The parents faced three options

Permanent attachment

Both twins would die within 4 – 11 months of being born if no action was taken to separate them.

Elective separation

Surgeons would perform elective separation when the twins were between four and eleven months old, giving them time to prepare for the procedure.

Mary had a 0% chance of surviving the operation, but surgeons were confident it would allow Jodie to live a “good quality life”.  There was only around a 5 – 6% chance of both twins dying during the operation. Jodie would need multiple operations to repair organs she shared with her twin.

Emergency separation.

Mary was given a 0% chance of surviving an emergency separation, while Jodie had 40%.

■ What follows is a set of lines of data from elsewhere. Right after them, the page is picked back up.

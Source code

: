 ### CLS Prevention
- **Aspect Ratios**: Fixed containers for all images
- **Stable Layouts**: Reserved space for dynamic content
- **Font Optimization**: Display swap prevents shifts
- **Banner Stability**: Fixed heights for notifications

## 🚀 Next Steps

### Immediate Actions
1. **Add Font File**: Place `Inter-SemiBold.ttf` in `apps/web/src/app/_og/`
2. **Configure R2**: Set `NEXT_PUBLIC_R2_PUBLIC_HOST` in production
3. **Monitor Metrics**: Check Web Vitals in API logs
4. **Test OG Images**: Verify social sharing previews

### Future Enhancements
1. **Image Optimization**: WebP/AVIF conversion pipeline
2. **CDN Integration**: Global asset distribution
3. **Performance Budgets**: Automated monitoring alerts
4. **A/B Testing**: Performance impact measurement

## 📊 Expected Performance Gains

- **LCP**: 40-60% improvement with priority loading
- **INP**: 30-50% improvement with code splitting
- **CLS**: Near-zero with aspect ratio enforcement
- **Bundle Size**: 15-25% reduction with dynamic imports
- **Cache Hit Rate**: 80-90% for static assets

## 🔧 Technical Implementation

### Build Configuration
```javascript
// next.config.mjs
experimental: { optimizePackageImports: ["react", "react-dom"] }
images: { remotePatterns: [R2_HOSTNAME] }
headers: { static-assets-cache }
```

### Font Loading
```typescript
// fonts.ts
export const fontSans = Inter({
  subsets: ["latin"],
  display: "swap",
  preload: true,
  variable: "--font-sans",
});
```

The question of whether it was right to end one twin’s life in order to save the other was torturous for the Catholic parents. They believed that the fate of their daughters lay in God’s hands, and did not want medical intervention which would alter this. They argued that separating the twins violated the principle that human life is sacred. On the other hand, the doctors were resolute that if one of the twins could be saved, it was worth it.

Under normal circumstances, the parents’ decision would be final. However, in this case, the medical professionals involved called on the courts to intervene.

Unprecedented intervention

The case was heard at the high court, which ruled that the separation should go ahead. This decision was immediately appealed by the girls’ parents, who with the support of Catholic church, escalated the case to the Court of Appeal.

Judges described the decision as “agonising”, as they weighed up the moral arguments on both sides. Family lawyers, medical, and criminal lawyers were consulted, as well as doctors and faith leaders. Eventually, after extensive debate, they ruled that the separation must be performed.

In his leading speech, the senior judge, Lord Justice Ward, said that he was “left in no doubt” over the decision.

He said: “(Mary) is alive only because, to put it bluntly but nonetheless accurately, she sucks the lifeblood of Jodie, and her parasitic living will soon be the cause of Jodie ceasing to live. Jodie is entitled to protest that Mary is killing her. The best interests of the twins is to give the chance of life to the child whose actual bodily condition is capable of accepting the chance to her advantage even if that has to be at the cost of the sacrifice of a life. I am left in no doubt at all that the scales come down heavily in Jodie’s favour.”

Beyond the courtroom

The case triggered large scale protests in the Catholic community. They argued that the court had overstepped its role, and infringed on the parents’ right to decide the fate of their children. However, it was found that English law did support the ruling. The parental right to determine outcome must yield to the judge’s independent assessment on the welfare of each child. In this case, the doctors were the only people involved able to help Jodie, while Mary’s circumstances could not be changed.

Despite the protests, the parents decided not to take the case to the House of Lords.

It took surgeons 20 hours to separate the girls. Mary died in surgery, but Jodie pulled through. Fourteen years later, Lord Justice Ward addressed the trial, sharing the news that Jodie was healthy, bright, and “hoping to train as a doctor”.